No amount of pondering illuminates the answer...

No amount of pondering illuminates the answer...

Your letter was such a flight of conflicting hopes and fears that I don’t know where to begin!  All I can say is that if you prefer this gentleman’s company (and I think I can guess who he is in spite of your maddening failure to provide more information) that it might be indicative of your continuing affections for him, as much as we both know you like to deny you have them.  But a word of caution, my love.  He is a perfectly charming man, in spite of his membership in some of the less than desirable Clubs ones finds about town, and has hundreds of good points (a handsome face, intelligence, wit,  delightful manners and address &c.) but I would encourage you to remember the reasons you named for breaking off the understanding.  They are neither light nor negligible.  I will never offer advice unasked for, so do not think I try to influence you either way, I merely wish you to remember the whole of this history and not just the good or the bad.

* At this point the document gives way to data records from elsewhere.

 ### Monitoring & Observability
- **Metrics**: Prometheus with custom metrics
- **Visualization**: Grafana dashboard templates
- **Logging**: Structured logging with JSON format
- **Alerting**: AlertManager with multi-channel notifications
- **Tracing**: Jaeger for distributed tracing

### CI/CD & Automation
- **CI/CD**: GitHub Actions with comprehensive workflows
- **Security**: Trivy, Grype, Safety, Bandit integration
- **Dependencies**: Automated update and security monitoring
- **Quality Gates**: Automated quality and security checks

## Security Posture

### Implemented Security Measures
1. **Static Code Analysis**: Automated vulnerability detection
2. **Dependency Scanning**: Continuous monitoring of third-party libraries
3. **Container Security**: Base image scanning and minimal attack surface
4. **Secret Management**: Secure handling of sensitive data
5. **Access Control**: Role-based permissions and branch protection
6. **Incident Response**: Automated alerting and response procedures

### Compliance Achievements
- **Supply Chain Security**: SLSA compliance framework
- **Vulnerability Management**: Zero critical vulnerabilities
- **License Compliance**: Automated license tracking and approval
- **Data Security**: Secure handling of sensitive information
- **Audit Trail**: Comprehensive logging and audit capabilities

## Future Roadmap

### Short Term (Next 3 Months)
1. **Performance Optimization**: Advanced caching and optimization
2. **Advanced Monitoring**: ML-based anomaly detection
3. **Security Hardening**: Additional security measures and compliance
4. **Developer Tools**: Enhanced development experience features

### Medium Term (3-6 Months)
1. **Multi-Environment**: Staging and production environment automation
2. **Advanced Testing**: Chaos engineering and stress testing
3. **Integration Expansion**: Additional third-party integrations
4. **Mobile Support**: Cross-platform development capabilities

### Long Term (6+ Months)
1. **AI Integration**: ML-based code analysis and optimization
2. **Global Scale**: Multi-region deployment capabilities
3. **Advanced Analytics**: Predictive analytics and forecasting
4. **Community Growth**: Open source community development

As for the philosophy behind your question, no one knows the answer.  How to remain oneself while opening one’s heart and mind to another; the age old dilemma of women.  If I may suggest, however, to think of accepting praise, affection, or even love as being conquered seems backwards (come now, you’ve read all the medieval romances, generally when a man showers attention upon a lady it means she has conquered him).  And thinking of being conquered is indeed out of fashion, whatever handbag you wear that attitude with.  Men dislike being considered castles to be breached just as any woman does.  It simply isn’t in good taste, and frankly it’s insulting to either sex to be assaulted, even metaphorically

Perhaps, my love, you need to actually accept the idea that you deserve gentleness, affection, and adoration.  It goes against the grain, I know, but I assure you Mrs. Elliot and I already think you do.  We often wish you would stop seeing it as an insult, it’s not very generous towards those who wish to show you their affection but are rebuffed at each turn.  Besides, ladies deserve to be adored.  And despite our venomous opinions in some of our angrier moments, so do worthy gentlemen.  Be kind to the men, my darling, but most of all, be kind to yourself! 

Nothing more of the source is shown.